On the other hand, there are several nice Hacker News apps for Android. Even better, if they were needlessly and rudely rejected as this app was, it would be trivial to install them anyway (except for AT&T phones). Once again, Apple shows that if you develop for iOS, you run the very real risk of your hard work being for nothing. How many apps have to get rejected before people realize this?
It looks pretty damn good. You should file an appeal tonight. They're pretty quick about responding, so shouldn't be more than a couple days at most.
Be very nice to them in your email.
Don't mention that you posted about this on Hacker News. The approval team explicitly does not like when people try publicly shame Apple for not approving someone's app. The approval process is actually not as arbitrary as is commonly believed.
In your email, explain that Hacker News is a popular technology news website and that your app is an interface for it.
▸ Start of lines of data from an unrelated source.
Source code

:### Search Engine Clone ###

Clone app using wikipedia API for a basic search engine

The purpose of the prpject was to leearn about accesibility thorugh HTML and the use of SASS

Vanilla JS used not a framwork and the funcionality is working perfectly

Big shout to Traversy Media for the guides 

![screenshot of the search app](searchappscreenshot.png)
Do a search in iTunes for Hacker News and copy links to all of the other apps that have already been approved. That's your prior art argument.
Apple also has a policy about too many low-quality identical apps (i.e. the 1001 fart and flashlight apps). But that's not the reason your app was denied so you should be ok on that front.
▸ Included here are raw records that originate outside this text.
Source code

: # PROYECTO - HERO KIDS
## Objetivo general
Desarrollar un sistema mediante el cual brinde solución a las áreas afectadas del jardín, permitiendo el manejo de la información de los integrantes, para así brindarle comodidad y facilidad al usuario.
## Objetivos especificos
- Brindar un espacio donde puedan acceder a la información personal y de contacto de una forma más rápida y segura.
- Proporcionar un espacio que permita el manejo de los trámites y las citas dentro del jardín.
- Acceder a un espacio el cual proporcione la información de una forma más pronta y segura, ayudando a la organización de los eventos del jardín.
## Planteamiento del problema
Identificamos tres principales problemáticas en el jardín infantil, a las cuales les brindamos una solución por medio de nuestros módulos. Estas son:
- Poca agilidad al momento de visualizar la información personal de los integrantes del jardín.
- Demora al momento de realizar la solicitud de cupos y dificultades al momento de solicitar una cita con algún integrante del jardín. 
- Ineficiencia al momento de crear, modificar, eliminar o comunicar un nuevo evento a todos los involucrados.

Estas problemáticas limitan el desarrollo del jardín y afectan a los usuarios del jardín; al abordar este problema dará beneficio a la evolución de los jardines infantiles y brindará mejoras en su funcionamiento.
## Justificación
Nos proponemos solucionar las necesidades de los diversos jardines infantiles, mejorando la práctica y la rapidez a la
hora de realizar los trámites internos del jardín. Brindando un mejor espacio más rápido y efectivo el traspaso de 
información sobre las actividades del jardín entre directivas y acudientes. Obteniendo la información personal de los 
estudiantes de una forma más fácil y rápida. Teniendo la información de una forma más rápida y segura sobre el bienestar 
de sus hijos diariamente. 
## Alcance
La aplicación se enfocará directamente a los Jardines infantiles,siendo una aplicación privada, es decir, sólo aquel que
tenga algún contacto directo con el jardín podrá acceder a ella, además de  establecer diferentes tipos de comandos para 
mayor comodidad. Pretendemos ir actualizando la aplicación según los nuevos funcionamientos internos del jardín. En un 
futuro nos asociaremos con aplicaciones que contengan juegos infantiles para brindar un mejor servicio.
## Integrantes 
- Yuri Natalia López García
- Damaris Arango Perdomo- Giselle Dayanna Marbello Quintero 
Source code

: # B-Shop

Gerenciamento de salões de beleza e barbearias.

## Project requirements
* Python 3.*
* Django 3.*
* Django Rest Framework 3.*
The homepage (linked just under the post, http://newsyc.me/) has there's a few screenshots, and there's also a slightly outdated video (http://vimeo.com/21962215) on Vimeo.
If you're not going to be on the app store any time soon, those of us who have not chosen to pay the $99 to compile code for the devices we own might really appreciate an ipa.
I completely understand if you'd rather wait and see if you can get revenue from it before making that choice, but just know that you do have an eager and ready audience if you decide to pursue other means of distribution.
Your app does look like a step up from vanilla form field entry in mobile safari. It is about as basic an app as one can make, though. After reading your reference to Flipboard I was expecting an innovative user experience, though. Instead it's widgets straight off the palette in IB, but orange.
Have you considered something more ambitious on the UI front?
Ugh. I have it with ambitious apps. The app store needs so many more perfect standard apps. Custom controls are easy to get wrong. You have to be a genius to do an ok job with custom controls and most aren't.
This looks like a HN app I would actually like to use (as opposed to all the others currently in the App Store). Looks can be deceiving, though, the app might not be to my liking in some subtle way.
I use one of the existing (paid) HN apps, it has less functionality than yours, and, bonus, yours includes source code, so if something annoys me I can fix it myself.
I started writing my own, but now that seems kind of redundant :)
Maybe you could contact PG and see if he'd be willing to partner with you on it? Then it becomes an "official" app rather than an aggregator. Best of luck either way.